Exercise objective.
Reproduce all of the records word for word, omitting the pictures.

[Opening Supplied records section]

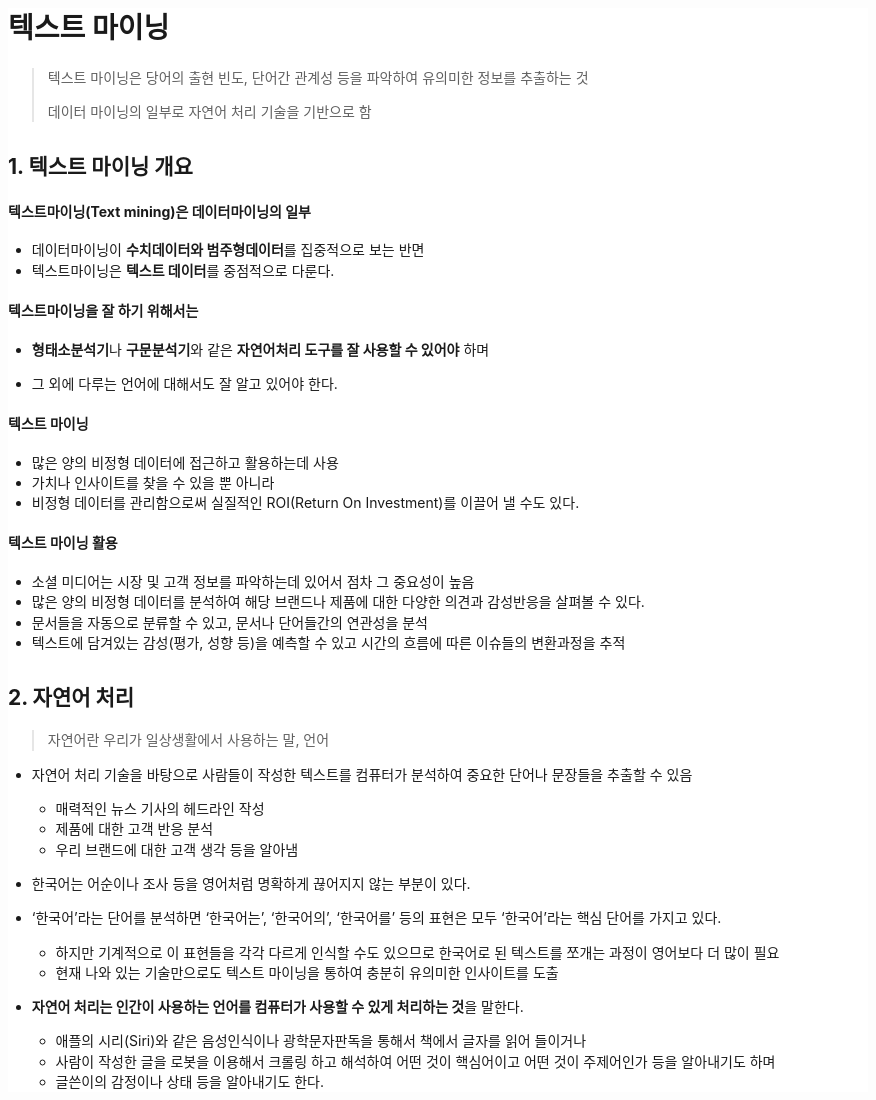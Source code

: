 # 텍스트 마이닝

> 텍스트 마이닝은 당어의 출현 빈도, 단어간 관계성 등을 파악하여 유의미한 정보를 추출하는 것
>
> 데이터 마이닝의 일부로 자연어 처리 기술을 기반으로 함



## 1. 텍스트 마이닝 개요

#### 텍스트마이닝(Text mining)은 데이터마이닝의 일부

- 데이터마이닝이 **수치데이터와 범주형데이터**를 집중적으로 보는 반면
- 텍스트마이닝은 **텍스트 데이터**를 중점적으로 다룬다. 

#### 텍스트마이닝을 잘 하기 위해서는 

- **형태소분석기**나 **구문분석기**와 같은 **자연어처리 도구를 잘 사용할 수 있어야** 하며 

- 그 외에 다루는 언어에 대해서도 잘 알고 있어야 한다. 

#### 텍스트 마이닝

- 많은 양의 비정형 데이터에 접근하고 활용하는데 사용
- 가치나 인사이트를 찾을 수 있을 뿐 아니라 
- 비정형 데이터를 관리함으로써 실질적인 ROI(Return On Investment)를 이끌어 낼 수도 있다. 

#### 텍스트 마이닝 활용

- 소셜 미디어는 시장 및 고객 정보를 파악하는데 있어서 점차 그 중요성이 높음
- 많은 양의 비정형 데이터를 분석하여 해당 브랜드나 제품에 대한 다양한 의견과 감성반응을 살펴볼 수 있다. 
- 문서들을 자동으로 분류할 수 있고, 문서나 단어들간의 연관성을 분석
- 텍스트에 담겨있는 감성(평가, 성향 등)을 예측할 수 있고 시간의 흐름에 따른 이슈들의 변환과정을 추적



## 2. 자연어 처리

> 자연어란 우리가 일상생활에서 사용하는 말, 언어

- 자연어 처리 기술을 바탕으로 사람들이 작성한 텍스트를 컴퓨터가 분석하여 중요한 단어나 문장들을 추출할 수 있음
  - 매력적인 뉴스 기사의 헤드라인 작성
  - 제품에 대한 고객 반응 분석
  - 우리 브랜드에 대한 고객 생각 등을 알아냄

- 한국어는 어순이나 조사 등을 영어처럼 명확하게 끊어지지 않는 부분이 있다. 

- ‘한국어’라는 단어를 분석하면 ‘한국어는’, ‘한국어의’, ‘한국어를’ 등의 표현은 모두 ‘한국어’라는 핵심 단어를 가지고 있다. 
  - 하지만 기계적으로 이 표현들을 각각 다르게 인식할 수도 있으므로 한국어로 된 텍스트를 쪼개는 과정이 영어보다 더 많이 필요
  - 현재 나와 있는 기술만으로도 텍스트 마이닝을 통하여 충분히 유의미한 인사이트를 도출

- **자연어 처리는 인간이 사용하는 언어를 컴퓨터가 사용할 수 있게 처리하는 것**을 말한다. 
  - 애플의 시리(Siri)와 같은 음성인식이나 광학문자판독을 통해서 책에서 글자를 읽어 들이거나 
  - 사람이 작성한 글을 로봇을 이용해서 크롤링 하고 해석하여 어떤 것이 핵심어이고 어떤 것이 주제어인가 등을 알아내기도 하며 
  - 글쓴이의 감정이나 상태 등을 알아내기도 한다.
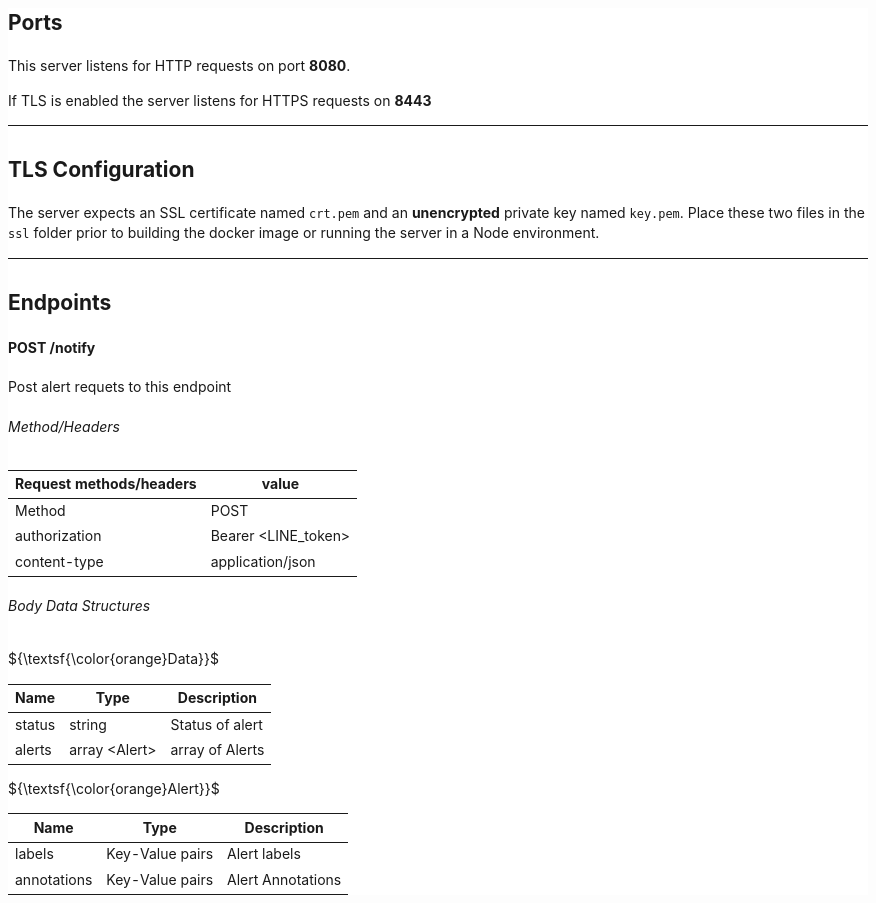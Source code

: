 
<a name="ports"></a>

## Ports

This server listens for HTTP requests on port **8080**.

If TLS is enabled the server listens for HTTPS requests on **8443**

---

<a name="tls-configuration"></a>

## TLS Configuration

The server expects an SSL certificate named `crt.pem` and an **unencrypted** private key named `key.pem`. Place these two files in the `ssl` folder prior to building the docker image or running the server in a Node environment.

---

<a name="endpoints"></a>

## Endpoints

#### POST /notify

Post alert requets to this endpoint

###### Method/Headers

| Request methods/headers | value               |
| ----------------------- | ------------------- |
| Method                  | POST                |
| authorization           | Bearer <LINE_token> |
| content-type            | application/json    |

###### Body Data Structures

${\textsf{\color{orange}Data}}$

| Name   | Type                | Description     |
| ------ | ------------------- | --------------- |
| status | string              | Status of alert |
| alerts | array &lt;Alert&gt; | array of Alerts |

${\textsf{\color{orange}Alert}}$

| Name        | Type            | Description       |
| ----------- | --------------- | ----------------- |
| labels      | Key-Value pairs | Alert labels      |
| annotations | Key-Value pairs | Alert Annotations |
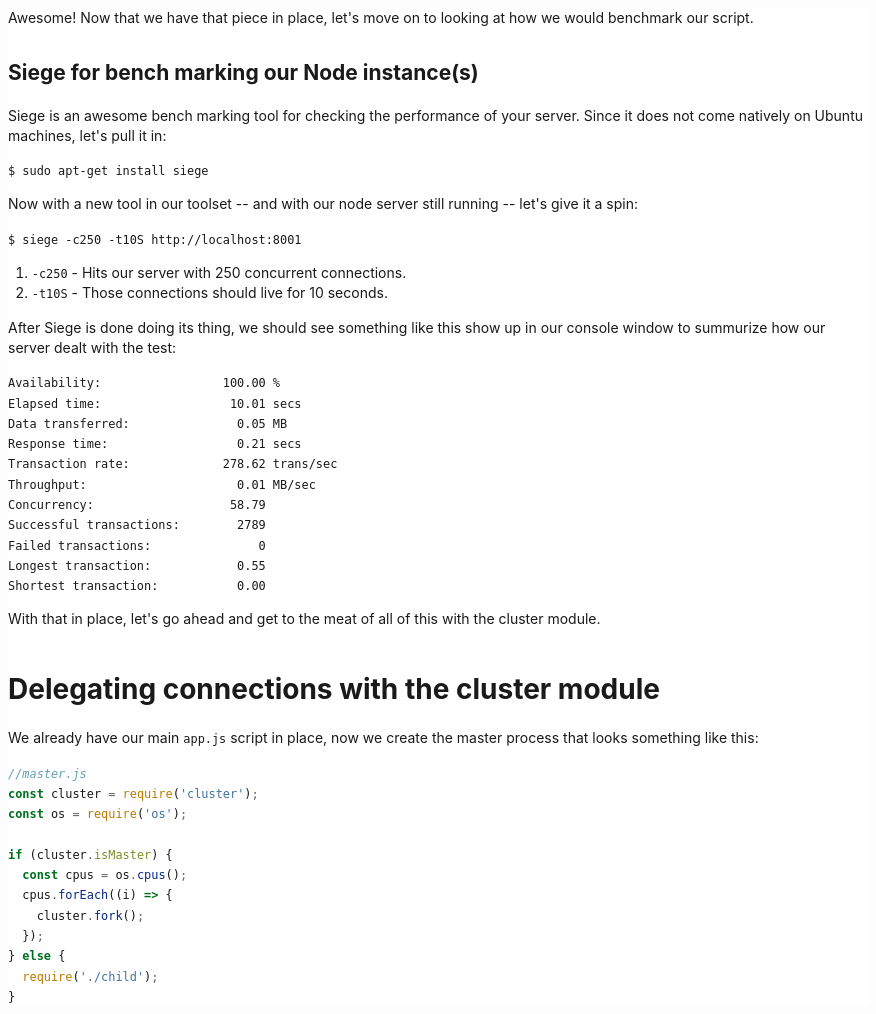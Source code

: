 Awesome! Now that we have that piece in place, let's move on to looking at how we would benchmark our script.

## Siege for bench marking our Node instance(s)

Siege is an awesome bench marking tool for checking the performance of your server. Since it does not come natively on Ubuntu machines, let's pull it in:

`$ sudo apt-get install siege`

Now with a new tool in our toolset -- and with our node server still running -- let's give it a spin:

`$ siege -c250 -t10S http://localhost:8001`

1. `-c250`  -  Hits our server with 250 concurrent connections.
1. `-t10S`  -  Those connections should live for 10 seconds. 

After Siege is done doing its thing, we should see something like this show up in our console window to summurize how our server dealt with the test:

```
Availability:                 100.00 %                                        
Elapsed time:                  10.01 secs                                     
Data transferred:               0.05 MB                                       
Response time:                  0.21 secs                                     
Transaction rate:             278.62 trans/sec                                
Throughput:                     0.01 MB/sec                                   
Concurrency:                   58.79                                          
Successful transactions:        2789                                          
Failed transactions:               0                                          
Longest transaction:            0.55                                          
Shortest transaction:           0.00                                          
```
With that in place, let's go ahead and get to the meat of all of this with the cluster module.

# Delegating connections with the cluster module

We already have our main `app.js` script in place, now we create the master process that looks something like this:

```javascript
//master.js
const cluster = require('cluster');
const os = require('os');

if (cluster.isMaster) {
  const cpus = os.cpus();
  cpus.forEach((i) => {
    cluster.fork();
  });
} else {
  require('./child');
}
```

[Closing Supplied records section]

Written solution.
Source code

: # 텍스트 마이닝

> 텍스트 마이닝은 당어의 출현 빈도, 단어간 관계성 등을 파악하여 유의미한 정보를 추출하는 것
>
> 데이터 마이닝의 일부로 자연어 처리 기술을 기반으로 함



## 1. 텍스트 마이닝 개요

#### 텍스트마이닝(Text mining)은 데이터마이닝의 일부

- 데이터마이닝이 **수치데이터와 범주형데이터**를 집중적으로 보는 반면
- 텍스트마이닝은 **텍스트 데이터**를 중점적으로 다룬다. 

#### 텍스트마이닝을 잘 하기 위해서는 

- **형태소분석기**나 **구문분석기**와 같은 **자연어처리 도구를 잘 사용할 수 있어야** 하며 

- 그 외에 다루는 언어에 대해서도 잘 알고 있어야 한다. 

#### 텍스트 마이닝

- 많은 양의 비정형 데이터에 접근하고 활용하는데 사용
- 가치나 인사이트를 찾을 수 있을 뿐 아니라 
- 비정형 데이터를 관리함으로써 실질적인 ROI(Return On Investment)를 이끌어 낼 수도 있다. 

#### 텍스트 마이닝 활용

- 소셜 미디어는 시장 및 고객 정보를 파악하는데 있어서 점차 그 중요성이 높음
- 많은 양의 비정형 데이터를 분석하여 해당 브랜드나 제품에 대한 다양한 의견과 감성반응을 살펴볼 수 있다. 
- 문서들을 자동으로 분류할 수 있고, 문서나 단어들간의 연관성을 분석
- 텍스트에 담겨있는 감성(평가, 성향 등)을 예측할 수 있고 시간의 흐름에 따른 이슈들의 변환과정을 추적



## 2. 자연어 처리

> 자연어란 우리가 일상생활에서 사용하는 말, 언어

- 자연어 처리 기술을 바탕으로 사람들이 작성한 텍스트를 컴퓨터가 분석하여 중요한 단어나 문장들을 추출할 수 있음
  - 매력적인 뉴스 기사의 헤드라인 작성
  - 제품에 대한 고객 반응 분석
  - 우리 브랜드에 대한 고객 생각 등을 알아냄

- 한국어는 어순이나 조사 등을 영어처럼 명확하게 끊어지지 않는 부분이 있다. 

- ‘한국어’라는 단어를 분석하면 ‘한국어는’, ‘한국어의’, ‘한국어를’ 등의 표현은 모두 ‘한국어’라는 핵심 단어를 가지고 있다. 
  - 하지만 기계적으로 이 표현들을 각각 다르게 인식할 수도 있으므로 한국어로 된 텍스트를 쪼개는 과정이 영어보다 더 많이 필요
  - 현재 나와 있는 기술만으로도 텍스트 마이닝을 통하여 충분히 유의미한 인사이트를 도출

- **자연어 처리는 인간이 사용하는 언어를 컴퓨터가 사용할 수 있게 처리하는 것**을 말한다. 
  - 애플의 시리(Siri)와 같은 음성인식이나 광학문자판독을 통해서 책에서 글자를 읽어 들이거나 
  - 사람이 작성한 글을 로봇을 이용해서 크롤링 하고 해석하여 어떤 것이 핵심어이고 어떤 것이 주제어인가 등을 알아내기도 하며 
  - 글쓴이의 감정이나 상태 등을 알아내기도 한다.
Source code

: 
<a name="ports"></a>

## Ports

This server listens for HTTP requests on port **8080**.

If TLS is enabled the server listens for HTTPS requests on **8443**

---

<a name="tls-configuration"></a>

## TLS Configuration

The server expects an SSL certificate named `crt.pem` and an **unencrypted** private key named `key.pem`. Place these two files in the `ssl` folder prior to building the docker image or running the server in a Node environment.

---

<a name="endpoints"></a>

## Endpoints

#### POST /notify

Post alert requets to this endpoint

###### Method/Headers

| Request methods/headers | value               |
| ----------------------- | ------------------- |
| Method                  | POST                |
| authorization           | Bearer <LINE_token> |
| content-type            | application/json    |

###### Body Data Structures

${\textsf{\color{orange}Data}}$

| Name   | Type                | Description     |
| ------ | ------------------- | --------------- |
| status | string              | Status of alert |
| alerts | array &lt;Alert&gt; | array of Alerts |

${\textsf{\color{orange}Alert}}$

| Name        | Type            | Description       |
| ----------- | --------------- | ----------------- |
| labels      | Key-Value pairs | Alert labels      |
| annotations | Key-Value pairs | Alert Annotations |
Source code

: Awesome! Now that we have that piece in place, let's move on to looking at how we would benchmark our script.

## Siege for bench marking our Node instance(s)

Siege is an awesome bench marking tool for checking the performance of your server. Since it does not come natively on Ubuntu machines, let's pull it in:

`$ sudo apt-get install siege`

Now with a new tool in our toolset -- and with our node server still running -- let's give it a spin:

`$ siege -c250 -t10S http://localhost:8001`

1. `-c250`  -  Hits our server with 250 concurrent connections.
1. `-t10S`  -  Those connections should live for 10 seconds. 

After Siege is done doing its thing, we should see something like this show up in our console window to summurize how our server dealt with the test:

```
Availability:                 100.00 %                                        
Elapsed time:                  10.01 secs                                     
Data transferred:               0.05 MB                                       
Response time:                  0.21 secs                                     
Transaction rate:             278.62 trans/sec                                
Throughput:                     0.01 MB/sec                                   
Concurrency:                   58.79                                          
Successful transactions:        2789                                          
Failed transactions:               0                                          
Longest transaction:            0.55                                          
Shortest transaction:           0.00                                          
```
With that in place, let's go ahead and get to the meat of all of this with the cluster module.

# Delegating connections with the cluster module

We already have our main `app.js` script in place, now we create the master process that looks something like this:

```javascript
//master.js
const cluster = require('cluster');
const os = require('os');

if (cluster.isMaster) {
  const cpus = os.cpus();
  cpus.forEach((i) => {
    cluster.fork();
  });
} else {
  require('./child');
}
```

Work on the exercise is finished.